With no images included, output each entry below exactly as it appears.
---- Exercise input
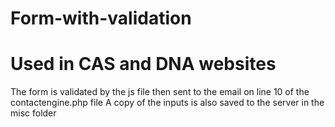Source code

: # Form-with-validation

# Used in CAS and DNA websites

The form is validated by the js file then sent to the email on line 10 of the contactengine.php file
A copy of the inputs is also saved to the server in the misc folder
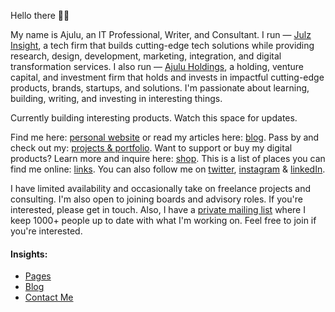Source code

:   <!-- Hello there! Feel free to fork this. DON'T use my data, attributions are welcomed & appreciated --> 

Hello there 👋🏽

My name is Ajulu, an IT Professional, Writer, and Consultant. I run — [Julz Insight](https://julzinsight.co), a tech firm that builds cutting-edge tech solutions while providing research, design, development, marketing, integration, and digital transformation services. I also run — [Ajulu Holdings](https://julzinsight.co), a holding, venture capital, and investment firm that holds and invests in impactful cutting-edge products, brands, startups, and solutions. I'm passionate about learning, building, writing, and investing in interesting things. 

Currently building interesting products. Watch this space for updates.

Find me here: [personal website](https://stephenajulu.com) or read my articles here: [blog](https://stephenajulu.com/posts). Pass by and check out my: [projects & portfolio](https://stephenajulu.com/portfolio). Want to support or buy my digital products? Learn more and inquire here: [shop](https://stephenajulu.gumroad.com). This is a list of places you can find me online: [links](https://stephenajulu.com/links). You can also follow me on [twitter](https://twitter.com/stephenajulu), [instagram](https://instagram.com/stephenajulu) & [linkedIn](https://linkedin.com/in/stephenajulu).

I have limited availability and occasionally take on freelance projects and consulting. I'm also open to joining boards and advisory roles. If you're interested, please get in touch. Also, I have a [private mailing list](https://stephenajulu.substack.com) where I keep 1000+ people up to date with what I'm working on. Feel free to join if you're interested.

#### Insights:

<!-- BLOG-POST-LIST:START -->
- [Pages](https://stephenajulu.com/page/)
- [Blog](https://stephenajulu.com/blog/)
- [Contact Me](https://stephenajulu.com/contact/)
<!-- BLOG-POST-LIST:END -->


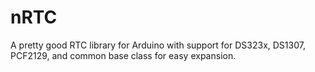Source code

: # nRTC
A pretty good RTC library for Arduino with support for DS323x, DS1307, PCF2129, and common base class for easy expansion.
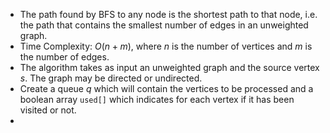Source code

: - The path found by BFS to any node is the shortest path to that node, i.e. the path that contains the smallest number of edges in an unweighted graph.
- Time Complexity: $O(n+m)$, where $n$ is the number of vertices and $m$ is the number of edges.
- The algorithm takes as input an unweighted graph and the source vertex $s$. The graph may be directed or undirected.
- Create a queue $q$ which will contain the vertices to be processed and a boolean array `used[]` which indicates for each vertex if it has been visited or not.
-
--------
◆ Problem solution ◆
Source code

: # Form-with-validation

# Used in CAS and DNA websites

The form is validated by the js file then sent to the email on line 10 of the contactengine.php file
A copy of the inputs is also saved to the server in the misc folder
Source code

:   <!-- Hello there! Feel free to fork this. DON'T use my data, attributions are welcomed & appreciated --> 

Hello there 👋🏽

My name is Ajulu, an IT Professional, Writer, and Consultant. I run — [Julz Insight](https://julzinsight.co), a tech firm that builds cutting-edge tech solutions while providing research, design, development, marketing, integration, and digital transformation services. I also run — [Ajulu Holdings](https://julzinsight.co), a holding, venture capital, and investment firm that holds and invests in impactful cutting-edge products, brands, startups, and solutions. I'm passionate about learning, building, writing, and investing in interesting things. 

Currently building interesting products. Watch this space for updates.

Find me here: [personal website](https://stephenajulu.com) or read my articles here: [blog](https://stephenajulu.com/posts). Pass by and check out my: [projects & portfolio](https://stephenajulu.com/portfolio). Want to support or buy my digital products? Learn more and inquire here: [shop](https://stephenajulu.gumroad.com). This is a list of places you can find me online: [links](https://stephenajulu.com/links). You can also follow me on [twitter](https://twitter.com/stephenajulu), [instagram](https://instagram.com/stephenajulu) & [linkedIn](https://linkedin.com/in/stephenajulu).

I have limited availability and occasionally take on freelance projects and consulting. I'm also open to joining boards and advisory roles. If you're interested, please get in touch. Also, I have a [private mailing list](https://stephenajulu.substack.com) where I keep 1000+ people up to date with what I'm working on. Feel free to join if you're interested.

#### Insights:

<!-- BLOG-POST-LIST:START -->
- [Pages](https://stephenajulu.com/page/)
- [Blog](https://stephenajulu.com/blog/)
- [Contact Me](https://stephenajulu.com/contact/)
<!-- BLOG-POST-LIST:END -->


Source code

: # nRTC
A pretty good RTC library for Arduino with support for DS323x, DS1307, PCF2129, and common base class for easy expansion.
Source code

: - The path found by BFS to any node is the shortest path to that node, i.e. the path that contains the smallest number of edges in an unweighted graph.
- Time Complexity: $O(n+m)$, where $n$ is the number of vertices and $m$ is the number of edges.
- The algorithm takes as input an unweighted graph and the source vertex $s$. The graph may be directed or undirected.
- Create a queue $q$ which will contain the vertices to be processed and a boolean array `used[]` which indicates for each vertex if it has been visited or not.
-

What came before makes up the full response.